Our TrueNAS box has started taking forever to boot. The boot cycle (until UI is available) takes approximately 20 minutes. After UI is available, it is extremely sluggish for hours and then returns to normal.
When logging into the UI, we see pool_dataset.sync_db_keys and pool.import_on_book tasks running at 0% for hours.
We updated to 24.10.0 today to see if the problem has been fixed. Unfortunately, it is still there.
The hardware is a Dell R750 with 2x Xeon 4314 and 128GB ECC memory. The storage pool has 12TB spinning SAS on a Dell 355i HBA. The boot device is a Dell BOSS-S1 with 2x SSD. All server firmware, including disk firmware, is updated to the latest available.
There is a BIG difference between an HBA in RAID mode configured to present each drive singly and an HBA in IT mode which automatically presents each drive singly - the difference is in what happens under the covers in the HBA controller. In RAID mode, the controller “optimises” writes to minimise seek time i.e. it can change the sequence of writes and this is true even for JBOD disks - but ZFS needs a specific sequence of writes to ensure consistency.
So you really should flash it to IT mode IMO - however be careful as if the RAID JBOD mode doesn’t present the disks to ZFS in exactly the same way as IT mode presenting the native disk, you may lose access to your data.

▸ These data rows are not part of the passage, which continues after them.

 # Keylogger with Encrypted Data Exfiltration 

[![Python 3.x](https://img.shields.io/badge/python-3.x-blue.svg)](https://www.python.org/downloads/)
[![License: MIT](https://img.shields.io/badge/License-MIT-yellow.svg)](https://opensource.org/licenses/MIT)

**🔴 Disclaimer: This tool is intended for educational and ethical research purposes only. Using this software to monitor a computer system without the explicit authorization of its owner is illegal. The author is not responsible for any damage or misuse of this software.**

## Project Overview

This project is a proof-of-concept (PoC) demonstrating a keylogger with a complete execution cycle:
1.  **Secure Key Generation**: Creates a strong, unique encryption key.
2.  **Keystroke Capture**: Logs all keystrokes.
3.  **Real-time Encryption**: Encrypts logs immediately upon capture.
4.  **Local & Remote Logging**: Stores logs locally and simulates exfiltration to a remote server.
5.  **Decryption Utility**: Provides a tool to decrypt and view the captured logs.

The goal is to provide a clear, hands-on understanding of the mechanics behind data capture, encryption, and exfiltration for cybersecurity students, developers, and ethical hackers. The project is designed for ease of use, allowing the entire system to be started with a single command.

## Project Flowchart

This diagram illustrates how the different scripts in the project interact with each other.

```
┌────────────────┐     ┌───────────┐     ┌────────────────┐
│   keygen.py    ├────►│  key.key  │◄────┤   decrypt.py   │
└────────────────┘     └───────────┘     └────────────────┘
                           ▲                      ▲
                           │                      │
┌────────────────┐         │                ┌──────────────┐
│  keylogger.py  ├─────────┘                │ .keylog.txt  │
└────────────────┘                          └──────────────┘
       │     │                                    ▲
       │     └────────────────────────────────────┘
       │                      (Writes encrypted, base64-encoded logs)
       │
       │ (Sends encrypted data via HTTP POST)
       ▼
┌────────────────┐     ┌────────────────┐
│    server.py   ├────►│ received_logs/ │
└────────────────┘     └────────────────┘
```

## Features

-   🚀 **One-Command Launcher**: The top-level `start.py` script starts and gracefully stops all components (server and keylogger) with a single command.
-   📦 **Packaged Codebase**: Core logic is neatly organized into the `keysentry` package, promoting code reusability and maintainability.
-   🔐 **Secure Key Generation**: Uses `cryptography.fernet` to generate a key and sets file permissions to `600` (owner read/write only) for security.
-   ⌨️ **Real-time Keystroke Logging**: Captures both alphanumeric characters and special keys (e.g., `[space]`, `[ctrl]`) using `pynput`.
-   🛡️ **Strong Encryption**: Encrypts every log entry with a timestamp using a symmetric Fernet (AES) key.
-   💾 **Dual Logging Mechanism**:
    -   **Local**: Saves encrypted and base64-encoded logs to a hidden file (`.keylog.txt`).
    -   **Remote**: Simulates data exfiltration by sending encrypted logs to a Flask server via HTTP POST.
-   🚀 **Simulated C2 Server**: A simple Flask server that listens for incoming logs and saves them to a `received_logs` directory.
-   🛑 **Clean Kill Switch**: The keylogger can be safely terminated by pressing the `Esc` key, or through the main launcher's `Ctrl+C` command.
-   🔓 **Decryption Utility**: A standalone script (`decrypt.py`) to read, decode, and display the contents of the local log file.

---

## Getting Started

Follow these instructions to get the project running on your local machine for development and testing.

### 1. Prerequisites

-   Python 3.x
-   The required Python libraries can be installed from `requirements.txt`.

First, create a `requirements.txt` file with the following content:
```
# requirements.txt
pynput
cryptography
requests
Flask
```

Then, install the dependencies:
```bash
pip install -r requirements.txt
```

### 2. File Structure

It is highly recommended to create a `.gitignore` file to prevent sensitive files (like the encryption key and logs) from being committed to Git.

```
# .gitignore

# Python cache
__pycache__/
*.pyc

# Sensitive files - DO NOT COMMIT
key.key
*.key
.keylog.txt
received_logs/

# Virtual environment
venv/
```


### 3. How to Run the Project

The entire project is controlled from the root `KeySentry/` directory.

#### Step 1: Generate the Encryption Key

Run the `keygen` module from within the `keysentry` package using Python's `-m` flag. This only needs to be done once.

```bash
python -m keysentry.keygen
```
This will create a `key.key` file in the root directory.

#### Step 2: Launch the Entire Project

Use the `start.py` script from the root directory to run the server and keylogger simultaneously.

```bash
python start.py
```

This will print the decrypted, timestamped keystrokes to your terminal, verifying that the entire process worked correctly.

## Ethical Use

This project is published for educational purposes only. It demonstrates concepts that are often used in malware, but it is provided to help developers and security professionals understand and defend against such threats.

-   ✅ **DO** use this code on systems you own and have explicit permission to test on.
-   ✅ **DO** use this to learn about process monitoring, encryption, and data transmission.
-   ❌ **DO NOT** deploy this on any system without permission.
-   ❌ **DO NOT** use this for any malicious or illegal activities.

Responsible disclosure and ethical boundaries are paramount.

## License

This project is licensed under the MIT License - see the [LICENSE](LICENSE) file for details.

This is good news - though when you say that I am unclear whether this is from SMART attributes, a SMART short test or a SMART long test.
Try reseating the HBAs and SAS cables as previously suggested.
IMO it is related only in the sense that the symptoms are similar. This was fixed a year or so ago, so assuming that you are on Dragonfish you already have the fix. In the case of this specific issue, there were specific symptoms in the hardware console. Please connect a console and copy and paste any relevant error messages here.
The HBA is not in RAID mode; you do not need to flash the device to use it in IT mode.
SMART reports no errors for either short or long tests on any drive.
Correct, I am on Dragonfish (Actually Electric Eel as of today). During boot, I see the same very long service start times in the console before the WebUI is available. I will post screenshots when I can reboot the system again.
You should check how busy the disks are with e.g. iostat -xmt 1.
You might find an outlier (one of the disks getting a lot more busy than the others), that sort of hardware error does not show up in SMART.